## The task
Scan the listing below for the word "configuration", then copy each line that has it.

## Records for processing
------------------------------------------------------------

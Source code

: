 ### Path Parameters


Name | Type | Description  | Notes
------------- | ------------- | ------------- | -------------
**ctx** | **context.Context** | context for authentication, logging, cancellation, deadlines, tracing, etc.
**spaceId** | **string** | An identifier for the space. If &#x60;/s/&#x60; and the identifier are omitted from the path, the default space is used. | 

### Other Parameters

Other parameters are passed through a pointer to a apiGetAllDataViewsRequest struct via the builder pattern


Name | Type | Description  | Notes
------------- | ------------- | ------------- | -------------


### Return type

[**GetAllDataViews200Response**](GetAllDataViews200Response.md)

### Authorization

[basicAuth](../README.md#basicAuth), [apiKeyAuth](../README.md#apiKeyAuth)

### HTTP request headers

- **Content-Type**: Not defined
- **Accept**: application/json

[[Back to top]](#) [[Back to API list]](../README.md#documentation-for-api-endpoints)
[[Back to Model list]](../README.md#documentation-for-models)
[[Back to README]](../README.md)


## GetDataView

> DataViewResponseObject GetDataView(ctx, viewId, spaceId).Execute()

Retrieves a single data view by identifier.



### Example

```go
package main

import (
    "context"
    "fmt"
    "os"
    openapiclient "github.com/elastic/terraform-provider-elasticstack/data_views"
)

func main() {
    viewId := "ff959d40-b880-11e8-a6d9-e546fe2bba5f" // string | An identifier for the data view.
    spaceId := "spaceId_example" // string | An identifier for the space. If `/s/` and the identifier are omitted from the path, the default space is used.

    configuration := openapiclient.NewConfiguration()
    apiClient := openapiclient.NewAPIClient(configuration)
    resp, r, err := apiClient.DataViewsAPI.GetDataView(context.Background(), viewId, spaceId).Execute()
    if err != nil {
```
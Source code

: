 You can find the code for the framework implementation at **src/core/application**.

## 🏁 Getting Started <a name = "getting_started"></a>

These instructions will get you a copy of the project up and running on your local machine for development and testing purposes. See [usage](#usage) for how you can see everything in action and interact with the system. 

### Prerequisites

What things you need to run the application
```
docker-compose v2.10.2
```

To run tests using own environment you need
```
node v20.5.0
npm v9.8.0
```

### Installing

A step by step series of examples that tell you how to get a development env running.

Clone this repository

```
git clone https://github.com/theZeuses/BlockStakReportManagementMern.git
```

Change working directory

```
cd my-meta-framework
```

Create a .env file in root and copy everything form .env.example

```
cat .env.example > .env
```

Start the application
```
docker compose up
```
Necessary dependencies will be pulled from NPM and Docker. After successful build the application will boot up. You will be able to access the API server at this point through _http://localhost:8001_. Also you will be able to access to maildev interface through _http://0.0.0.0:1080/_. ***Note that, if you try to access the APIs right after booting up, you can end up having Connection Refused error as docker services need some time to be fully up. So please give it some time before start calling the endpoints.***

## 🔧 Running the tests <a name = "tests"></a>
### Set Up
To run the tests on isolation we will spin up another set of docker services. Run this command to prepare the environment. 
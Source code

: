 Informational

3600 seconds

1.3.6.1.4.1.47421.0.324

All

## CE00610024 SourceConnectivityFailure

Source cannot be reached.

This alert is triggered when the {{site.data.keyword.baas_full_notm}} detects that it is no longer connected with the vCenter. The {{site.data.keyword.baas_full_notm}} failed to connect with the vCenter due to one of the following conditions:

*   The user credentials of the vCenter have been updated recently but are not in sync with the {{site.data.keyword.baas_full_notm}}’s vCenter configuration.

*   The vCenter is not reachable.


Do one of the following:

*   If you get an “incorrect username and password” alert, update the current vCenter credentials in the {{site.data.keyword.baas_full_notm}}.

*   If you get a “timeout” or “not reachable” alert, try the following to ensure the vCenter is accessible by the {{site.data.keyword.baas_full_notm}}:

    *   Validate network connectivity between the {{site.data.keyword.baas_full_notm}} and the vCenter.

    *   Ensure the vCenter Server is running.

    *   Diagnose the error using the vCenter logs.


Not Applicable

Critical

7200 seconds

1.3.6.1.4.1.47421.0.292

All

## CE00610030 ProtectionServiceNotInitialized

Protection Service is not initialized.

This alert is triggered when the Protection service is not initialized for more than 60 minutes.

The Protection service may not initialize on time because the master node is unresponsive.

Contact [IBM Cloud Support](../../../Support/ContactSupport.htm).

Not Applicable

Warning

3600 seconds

------------------------------------------------------------

## Result
    configuration := openapiclient.NewConfiguration()
    apiClient := openapiclient.NewAPIClient(configuration)
*   The user credentials of the vCenter have been updated recently but are not in sync with the {{site.data.keyword.baas_full_notm}}’s vCenter configuration.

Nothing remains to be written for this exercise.